Writing for The Daily Beast, 30-year IRS tax crimes investigator Martin Sheil says that a series of payments to Mar-A-Lago from the campaign, all ostensibly for “facility rental/catering services,” would have raised questions in his line of work.
Is the $380,000 income? If so, what was delivered in exchange for it? Were these payments for past services rendered or for future expected returns? Who were the donors? Why didn’t the Trump Organization just report the entire $380,000 in total? Why break that down into separate transactions? Why was each payment identically described as “Facility Rental/ Catering Services”? Is something being disguised here?
He’s talking about a financial record that Washington Post reporter David Farenthold tweeted out last week. It shows the Trump campaign making 43 separate payments, most between $8k and $10k, totaling $380k, to Mar-A-Lago in just two days. All of the items are listed as being for facility rental and catering. While Farenthold sees these as using campaign donations to enrich Trump’s private business, Sheil’s IRS eye sees something else: he says the payments are just below the minimum that would require reporting.
In just two days, @realdonaldtrump’s campaign pumped $380K into Trump’s private business, in 43 separate payments. Trump Org says this was for a weeklong “donor retreat,” held in early March at Mar-a-Lago.
Campaign donations turned into private revenue for POTUS pic.twitter.com/1kf39vAqkt
— David Fahrenthold (@Fahrenthold) July 17, 2020
…broken into chunks of $10,000 and less—which happens to be the reporting requirement for receipt of cash payments in a trade or business to FinCEN (the Financial Crimes Enforcement Network)
It’s not the first time that Trump has been accused of having outside money pumped into his businesses in a way that dodges the law. Mary Trump described in her book an incident in which she says that her grandfather, Fred Trump, once bought over $3 million in casino chips from Trump Castle Casino Resort, leaving with them rather than using them to gamble — which resulted in an investigation by the gaming commission and a hefty fine.
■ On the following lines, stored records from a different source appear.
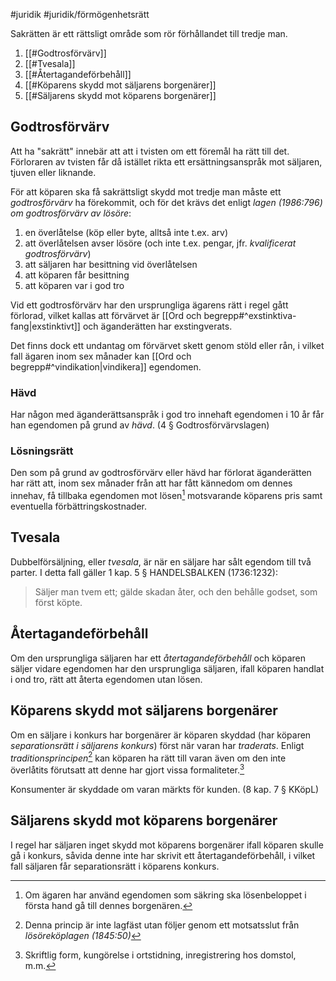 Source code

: #juridik #juridik/förmögenhetsrätt 

Sakrätten är ett rättsligt område som rör förhållandet till tredje man.

1. [[#Godtrosförvärv]]
2. [[#Tvesala]]
3. [[#Återtagandeförbehåll]]
4. [[#Köparens skydd mot säljarens borgenärer]]
5. [[#Säljarens skydd mot köparens borgenärer]]
## Godtrosförvärv
Att ha "sakrätt" innebär att att i tvisten om ett föremål ha rätt till det. Förloraren av tvisten får då istället rikta ett ersättningsanspråk mot säljaren, tjuven eller liknande.

För att köparen ska få sakrättsligt skydd mot tredje man måste ett *godtrosförvärv* ha förekommit, och för det krävs det enligt *lagen (1986:796) om godtrosförvärv av lösöre*:
1. en överlåtelse (köp eller byte, alltså inte t.ex. arv)
2. att överlåtelsen avser lösöre (och inte t.ex. pengar, jfr. *kvalificerat godtrosförvärv*)
3. att säljaren har besittning vid överlåtelsen
4. att köparen får besittning
5. att köparen var i god tro

Vid ett godtrosförvärv har den ursprungliga ägarens rätt i regel gått förlorad, vilket kallas att förvärvet är [[Ord och begrepp#^exstinktiva-fang|exstinktivt]] och äganderätten har exstingverats.

Det finns dock ett undantag om förvärvet skett genom stöld eller rån, i vilket fall ägaren inom sex månader kan [[Ord och begrepp#^vindikation|vindikera]] egendomen.
### Hävd
Har någon med äganderättsanspråk i god tro innehaft egendomen i 10 år får han egendomen på grund av *hävd*. (4 § Godtrosförvärvslagen)
### Lösningsrätt
Den som på grund av godtrosförvärv eller hävd har förlorat äganderätten har rätt att, inom sex månader från att har fått kännedom om dennes innehav, få tillbaka egendomen mot lösen[^1] motsvarande köparens pris samt eventuella förbättringskostnader.
[^1]: Om ägaren har använd egendomen som säkring ska lösenbeloppet i första hand gå till dennes borgenären.
## Tvesala
Dubbelförsäljning, eller *tvesala*, är när en säljare har sålt egendom till två parter. I detta fall gäller 1 kap. 5 § HANDELSBALKEN (1736:1232):
> Säljer man tvem ett; gälde skadan åter, och den behålle godset, som först köpte.
## Återtagandeförbehåll
Om den ursprungliga säljaren har ett *återtagandeförbehåll* och köparen säljer vidare egendomen har den ursprungliga säljaren, ifall köparen handlat i ond tro, rätt att återta egendomen utan lösen.
## Köparens skydd mot säljarens borgenärer
Om en säljare i konkurs har borgenärer är köparen skyddad (har köparen *separationsrätt i säljarens konkurs*) först när varan har *traderats*. Enligt *traditionsprincipen*[^2] kan köparen ha rätt till varan även om den inte överlåtits förutsatt att denne har gjort vissa formaliteter.[^3] 

Konsumenter är skyddade om varan märkts för kunden. (8 kap. 7 § KKöpL)

[^2]: Denna princip är inte lagfäst utan följer genom ett motsatsslut från *lösöreköplagen (1845:50)*
[^3]: Skriftlig form, kungörelse i ortstidning, inregistrering hos domstol, m.m.
## Säljarens skydd mot köparens borgenärer
I regel har säljaren inget skydd mot köparens borgenärer ifall köparen skulle gå i konkurs, såvida denne inte har skrivit ett återtagandeförbehåll, i vilket fall säljaren får separationsrätt i köparens konkurs.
Trump has also been criticized throughout his presidency for the amount of taxpayer money he’s diverted to his businesses. Propublica, earlier this year, detailed some of these costs, including charging the U.S. government $650 per night for secret service members to stay at Mar-A-Lago, where they provide protection for the president, adding up to hundreds of thousands of dollars. An analysis published by Time last year found that Trump’s visits to his own resorts cost the government about $1 million per day. Not all of that is in payments directly to the president’s own private business, but significant portions are.
With regard to the current allegations, Sheil notes that there are criminal penalties for breaking a large payment into smaller chunks to avoid reporting laws, and that the president’s businesses have run afoul of these same laws before. The Trump Taj Mahal Casino Resort was charged a $10 million fine for violations, and that business has a history of similar violations and penalties dating back to 2003, as well as a 1998 violation for currency transaction reporting.